20 Durban residents up in arms after losing at least R16 000 each in housing scam
Durban – A group of more than 20 prospective tenants claim to have become victims of fraud after they were “scammed” R16000 each in the hope they would be allocated affordable rental flats in the Durban CBD.
The prospective tenants paid cash to a woman (whose name is known to the Sunday Tribune) who was employed by First Metro Company (FMHC) which owns and rent flats across Durban. The money was meant to cover rent for three months, a parking disk and admin fees.
But due to lockdown, their “application” was put on hold and the woman informed them to return when the situation was back to normal.
However, on their return on June 15 they found that the woman had resigned. They have opened a case of fraud against her.
Edward Mbara said the woman requested payments be made in cash at FMHC offices in Gillespie Street.
“I made an initial payment of R16000 in cash, to the letting administrator, at the company offices.
“According to her, this sum was a cost to open a code that is on a computer which is at the company’s head office in Johannesburg, without which the flat cannot be allocated.
“Concerned by this, I made frantic efforts to reach the management of FMHC to confirm the authenticity of the demand for the code fee.
“I was informed that they have paid that fee as well. The lady insisted that it was a new management policy. Failing to get official confirmation, I hopelessly paid the money. She said a receipt was normally not given for opening the computer code. When I asked her about the company bank details, she insisted that the money be paid to her in cash and that it’s a new company policy,” he said.

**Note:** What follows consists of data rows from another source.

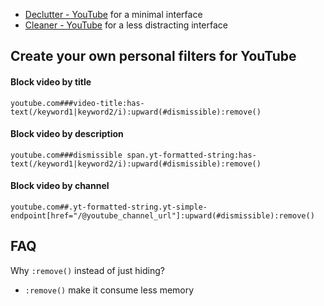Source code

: - [Declutter - YouTube](https://raw.githubusercontent.com/thealex-br/web-declutter/refs/heads/main/YouTube.txt) for a minimal interface
- [Cleaner - YouTube](https://raw.githubusercontent.com/thealex-br/web-declutter/refs/heads/main/CleanerYouTube.txt) for a less distracting interface

## Create your own personal filters for YouTube
#### Block video by title
`youtube.com###video-title:has-text(/keyword1|keyword2/i):upward(#dismissible):remove()`
#### Block video by description
`youtube.com###dismissible span.yt-formatted-string:has-text(/keyword1|keyword2/i):upward(#dismissible):remove()`
#### Block video by channel
`youtube.com##.yt-formatted-string.yt-simple-endpoint[href="/@youtube_channel_url"]:upward(#dismissible):remove()`

## FAQ
Why `:remove()` instead of just hiding?
- `:remove()` make it consume less memory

Mbara only had a receipt with the company letterhead as proof that he paid the money. He said an application form was also issued to him which he also returned to the company’s offices.
“When FMHC reopened for business, I went to complete my application process, but unfortunately, the lady had resigned. I have made a series of efforts to reach her on her phone but she was not picking up calls.”
Leetone Faro said she had paid over R25000 in phases. She said the woman initially asked for R30 000.
“I could not pay all the money at the same time because it was too much. I started paying her last year and she had promised I would get a flat in April. There was no reason to doubt her since she worked for the company and we would visit her at the office,” she said.
Stanley Gwala, FMHC Risk Manager, admitted the woman worked for the company. He said she resigned after the company launched an investigation into her conduct.
Gwala said the number of complaints was growing.
“We had launched our own investigation and she opted to resign to avoid questioning. We have no idea of her whereabouts. We have handed all information to the police who are investigating this matter. We urged people to follow proper procedures to apply for accommodation. There is no way the company can ask people to pay in cash.”
Police spokesperson Captain Nqobile Gwala confirmed that a case of fraud was opened.